WHAT IS EXPECTED
In the data below, locate the line containing "Репозиторий с задачами" and the line containing "- 📫 How to reach", then retype both and everything between them exactly. Pictures are not part of the copy.
'''
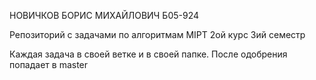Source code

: НОВИЧКОВ БОРИС МИХАЙЛОВИЧ Б05-924

Репозиторий с задачами по алгоритмам MIPT 2ой курс 3ий семестр

Каждая задача в своей ветке и в своей папке. После одобрения попадает в master
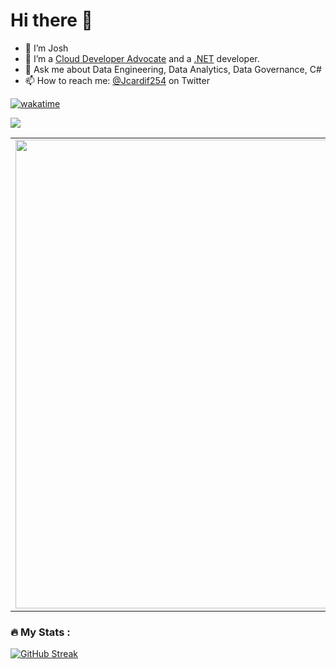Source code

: # Hi there 👋 
- 🔭 I’m Josh
- 🌱 I’m a [Cloud Developer Advocate](https://developer.microsoft.com/en-us/advocates/joshua-ndemenge) and a [.NET](https://dotnet.microsoft.com/) developer.
- 💬 Ask me about Data Engineering, Data Analytics, Data Governance, C#
- 📫 How to reach me: [@Jcardif254](https://twitter.com/Jcardif254) on Twitter


[![wakatime](https://wakatime.com/badge/user/6cf54e87-6cce-4392-a8f9-88d6e7d0369e.svg)](https://wakatime.com/@6cf54e87-6cce-4392-a8f9-88d6e7d0369e)

![](https://komarev.com/ghpvc/?username=jcardif)

<p align="center">
  <table>
    <tr>
      <td><img width="750px" src="https://github-readme-stats-iamenoch.vercel.app/api?username=Jcardif&amp;count_private=true&amp;show_icons=true&amp;count_private=true" /></td>
      <td><img width="660px" src="https://github-readme-stats.vercel.app/api/top-langs/?username=Jcardif&hide_progress=true" /></td>
    </tr>
  </table>
</p>


### :fire: My Stats : 
[![GitHub Streak](http://github-readme-streak-stats.herokuapp.com?user=Jcardif&theme=tokyonight&background=000000)](https://git.io/streak-stats)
'''
SOLUTION TO THIS PROBLEM
Репозиторий с задачами по алгоритмам MIPT 2ой курс 3ий семестр

Каждая задача в своей ветке и в своей папке. После одобрения попадает в master
Source code

: # Hi there 👋 
- 🔭 I’m Josh
- 🌱 I’m a [Cloud Developer Advocate](https://developer.microsoft.com/en-us/advocates/joshua-ndemenge) and a [.NET](https://dotnet.microsoft.com/) developer.
- 💬 Ask me about Data Engineering, Data Analytics, Data Governance, C#
- 📫 How to reach me: [@Jcardif254](https://twitter.com/Jcardif254) on Twitter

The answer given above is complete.